EXERCISE AIM:
Check every line of the data and copy the ones where "Specific" appears.

Dataset excerpts:
● ● ● ●

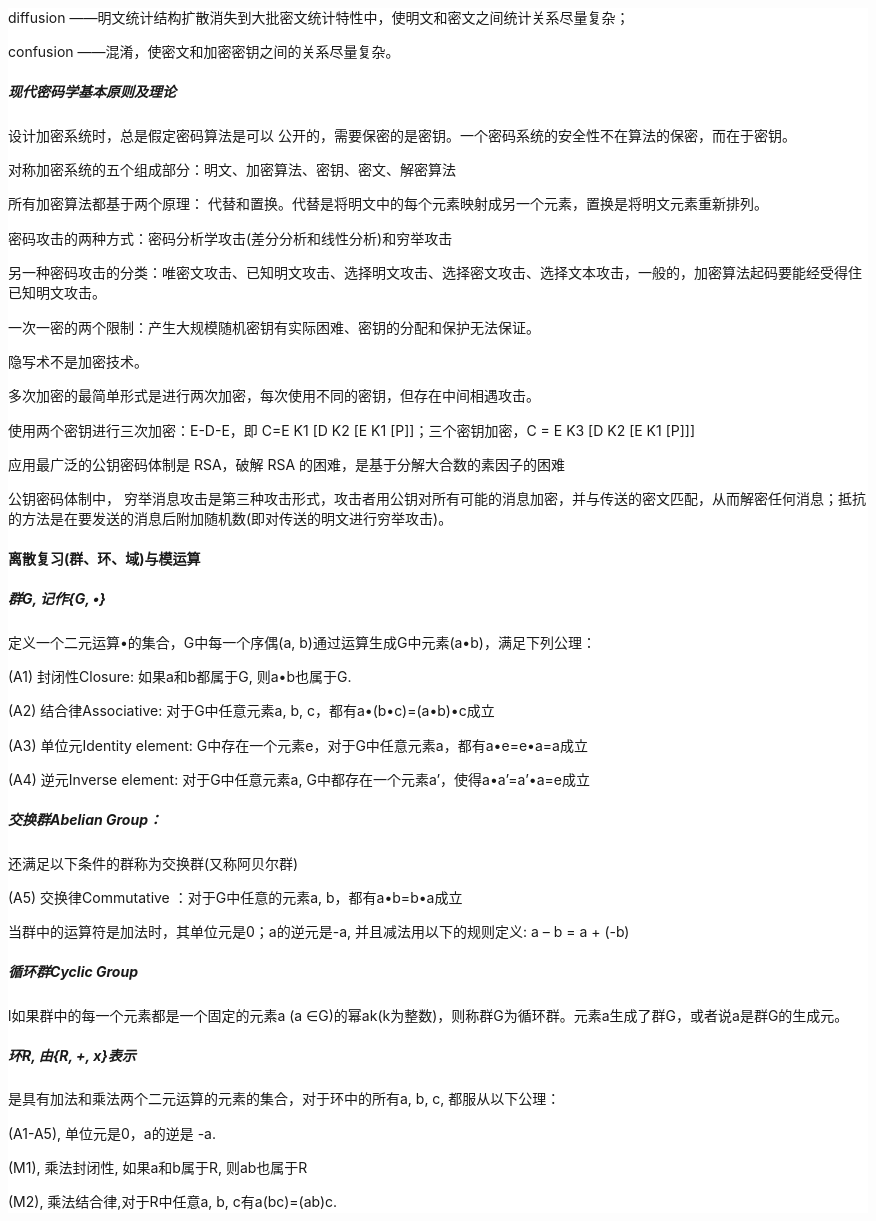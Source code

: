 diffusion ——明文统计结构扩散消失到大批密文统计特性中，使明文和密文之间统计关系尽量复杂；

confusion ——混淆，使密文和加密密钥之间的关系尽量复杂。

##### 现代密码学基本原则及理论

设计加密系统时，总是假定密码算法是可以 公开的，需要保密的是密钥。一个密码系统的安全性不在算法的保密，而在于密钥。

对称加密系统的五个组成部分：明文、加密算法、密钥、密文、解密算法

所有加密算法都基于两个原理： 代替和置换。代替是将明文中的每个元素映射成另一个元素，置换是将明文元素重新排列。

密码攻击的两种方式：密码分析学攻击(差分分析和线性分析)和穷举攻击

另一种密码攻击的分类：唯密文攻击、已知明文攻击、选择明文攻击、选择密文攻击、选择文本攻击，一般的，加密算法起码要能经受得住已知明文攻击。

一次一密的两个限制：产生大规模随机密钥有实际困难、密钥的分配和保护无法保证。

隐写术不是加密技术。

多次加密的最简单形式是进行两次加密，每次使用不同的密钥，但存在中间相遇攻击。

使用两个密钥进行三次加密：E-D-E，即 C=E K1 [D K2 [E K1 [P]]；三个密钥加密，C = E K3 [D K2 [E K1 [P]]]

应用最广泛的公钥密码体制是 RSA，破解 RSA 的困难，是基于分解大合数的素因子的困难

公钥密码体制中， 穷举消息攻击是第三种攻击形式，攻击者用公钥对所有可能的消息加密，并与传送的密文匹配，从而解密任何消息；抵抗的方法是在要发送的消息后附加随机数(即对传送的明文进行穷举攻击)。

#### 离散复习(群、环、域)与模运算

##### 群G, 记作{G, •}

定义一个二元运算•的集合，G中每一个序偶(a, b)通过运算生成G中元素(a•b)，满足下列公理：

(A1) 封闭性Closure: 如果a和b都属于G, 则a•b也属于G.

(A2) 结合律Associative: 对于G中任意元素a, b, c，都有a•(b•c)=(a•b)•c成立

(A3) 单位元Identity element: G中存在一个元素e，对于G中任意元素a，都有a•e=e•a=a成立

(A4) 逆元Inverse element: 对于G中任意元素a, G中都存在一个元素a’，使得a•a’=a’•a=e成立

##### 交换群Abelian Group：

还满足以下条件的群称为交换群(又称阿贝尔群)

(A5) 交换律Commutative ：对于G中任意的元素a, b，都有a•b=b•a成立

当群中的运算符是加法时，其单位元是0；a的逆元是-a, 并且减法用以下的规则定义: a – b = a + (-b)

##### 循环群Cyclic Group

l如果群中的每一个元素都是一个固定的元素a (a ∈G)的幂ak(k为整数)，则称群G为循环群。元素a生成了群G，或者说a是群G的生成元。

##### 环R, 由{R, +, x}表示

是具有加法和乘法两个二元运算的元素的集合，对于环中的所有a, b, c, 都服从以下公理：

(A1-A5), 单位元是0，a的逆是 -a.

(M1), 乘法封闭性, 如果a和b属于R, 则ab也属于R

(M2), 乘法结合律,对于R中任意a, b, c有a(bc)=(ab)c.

● ● ● ●

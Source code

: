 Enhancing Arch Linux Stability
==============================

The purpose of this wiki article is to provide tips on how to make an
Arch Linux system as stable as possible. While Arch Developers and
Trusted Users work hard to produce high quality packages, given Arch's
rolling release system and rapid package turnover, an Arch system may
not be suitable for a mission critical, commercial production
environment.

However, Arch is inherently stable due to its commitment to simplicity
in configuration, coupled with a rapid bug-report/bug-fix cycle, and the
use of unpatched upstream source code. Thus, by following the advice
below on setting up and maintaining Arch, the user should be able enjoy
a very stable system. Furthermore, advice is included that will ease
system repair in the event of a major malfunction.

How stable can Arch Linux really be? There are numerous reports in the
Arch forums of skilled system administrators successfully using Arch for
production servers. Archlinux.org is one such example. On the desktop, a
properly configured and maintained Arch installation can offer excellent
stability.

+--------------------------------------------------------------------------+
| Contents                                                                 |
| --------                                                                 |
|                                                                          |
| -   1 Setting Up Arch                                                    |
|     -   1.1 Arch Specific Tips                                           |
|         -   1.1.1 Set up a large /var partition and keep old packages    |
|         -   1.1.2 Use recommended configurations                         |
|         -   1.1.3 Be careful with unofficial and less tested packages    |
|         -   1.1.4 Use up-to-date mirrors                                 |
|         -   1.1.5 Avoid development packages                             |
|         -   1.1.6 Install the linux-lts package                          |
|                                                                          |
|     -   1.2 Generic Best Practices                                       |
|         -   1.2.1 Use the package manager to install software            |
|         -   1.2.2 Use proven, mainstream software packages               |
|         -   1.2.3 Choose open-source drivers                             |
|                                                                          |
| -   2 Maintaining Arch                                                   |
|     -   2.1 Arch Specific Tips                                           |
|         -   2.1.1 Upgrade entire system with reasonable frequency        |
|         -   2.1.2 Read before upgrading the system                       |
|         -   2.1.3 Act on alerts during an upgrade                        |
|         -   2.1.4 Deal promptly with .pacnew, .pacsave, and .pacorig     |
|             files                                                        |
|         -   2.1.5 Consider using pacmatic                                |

● ● ● ●

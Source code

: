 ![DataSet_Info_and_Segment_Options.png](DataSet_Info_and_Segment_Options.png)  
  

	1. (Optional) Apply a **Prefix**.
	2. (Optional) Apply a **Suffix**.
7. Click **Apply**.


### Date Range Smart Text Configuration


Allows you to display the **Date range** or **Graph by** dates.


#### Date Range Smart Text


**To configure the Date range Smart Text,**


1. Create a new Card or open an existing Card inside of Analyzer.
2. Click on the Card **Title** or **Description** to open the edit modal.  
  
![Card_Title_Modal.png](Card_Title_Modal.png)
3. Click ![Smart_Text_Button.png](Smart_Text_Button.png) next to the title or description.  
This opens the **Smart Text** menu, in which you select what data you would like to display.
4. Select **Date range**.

● ● ● ●

RESULT OF THE EXERCISE:
|     -   1.1 Arch Specific Tips                                           |
|     -   2.1 Arch Specific Tips                                           |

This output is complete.